Last year’s Book Lover’s page-a-day calendar wasn’t too exciting, but this year’s seems to have a lot of intriguing titles. I’ve begun to amass not only piles of physical books to be read, but now I have a pile of calendar pages scattered about. Some may never see themselves into my hands.
One that I recently finished was The Geography of Bliss: One Grump’s Search for the Happiest Places in the World by Eric Weiner (2008). I must admit that when I first began the book, the introduction had me, but once I got to chapter one: “The Netherlands: Happiness Is a Number,” I almost stopped reading. Was it out of boredom, was I not relating? I’m not sure. After setting the book aside for a few days, I decided to come back to it again, give it another go. I’m glad I did. Weiner’s style had me laughing through the book and I found that he held my attention and had interesting observations.

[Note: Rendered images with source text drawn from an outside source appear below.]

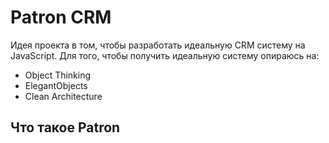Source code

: # Patron CRM

Идея проекта в том, чтобы разработать идеальную CRM систему на JavaScript.
Для того, чтобы получить идеальную систему опираюсь на:
- Object Thinking
- ElegantObjects
- Clean Architecture

## Что такое Patron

The countries he visited and reported on were The Netherlands, Switzerland, Bhutan, Qatar, Iceland, Moldova, Thailand, Great Britain, India, and America. The subtitles to each chapter alone gave me a laugh or a smile. You can purchase or search inside the book at Amazon.

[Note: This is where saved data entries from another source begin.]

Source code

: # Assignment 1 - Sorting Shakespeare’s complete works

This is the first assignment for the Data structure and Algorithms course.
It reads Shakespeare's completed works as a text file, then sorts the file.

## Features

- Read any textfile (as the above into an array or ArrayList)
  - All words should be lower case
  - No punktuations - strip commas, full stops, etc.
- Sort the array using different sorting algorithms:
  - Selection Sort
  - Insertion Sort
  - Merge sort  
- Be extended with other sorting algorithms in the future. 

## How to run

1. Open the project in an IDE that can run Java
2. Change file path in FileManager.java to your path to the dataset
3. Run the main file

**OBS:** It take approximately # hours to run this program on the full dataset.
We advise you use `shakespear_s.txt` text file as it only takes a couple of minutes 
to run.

The chapter that resonated with me most was the one on Iceland where “Happiness is Failure.” It made an impression on me for several reasons:
-The relationship Icelanders have with their language and the joy they get from it;
-Everyone seems to be an artist of some kind;
-Weiner observed that there did not seem to be much envy in Iceland.
-On Failure. In a conversation with an interesting Icelander, Larus had this to say: “Failure doesn’t carry a stigma in Iceland. In fact, in a way, we admire failures” (pg. 163). Of course, Weiner’s reaction was such that anyone would share. What!? And to answer his confusion, Larus, replied, “Let me put it this way. We like people who fail if they fail with the best intentions. Maybe they failed because they weren’t ruthless enough, for instance” (pg. 163). This alone is a great bit of wisdom to reflect upon, for how many times do we find ourselves afraid to do something because of our fear to fail? It’s so valuable to be able to see how other people from different cultures deal with common issues, with being human.
The Geography of Bliss left me with a lot to contemplate, other views to consider. It was insightful and fun to go along for the ride with Weiner on his quest to explore his nagging question.
It’s ironic that I wasn’t in the right “place” when I first started the book and all it took was coming back with a new day’s mindset, finding myself loving the “place(s)” that I then found myself traveling into.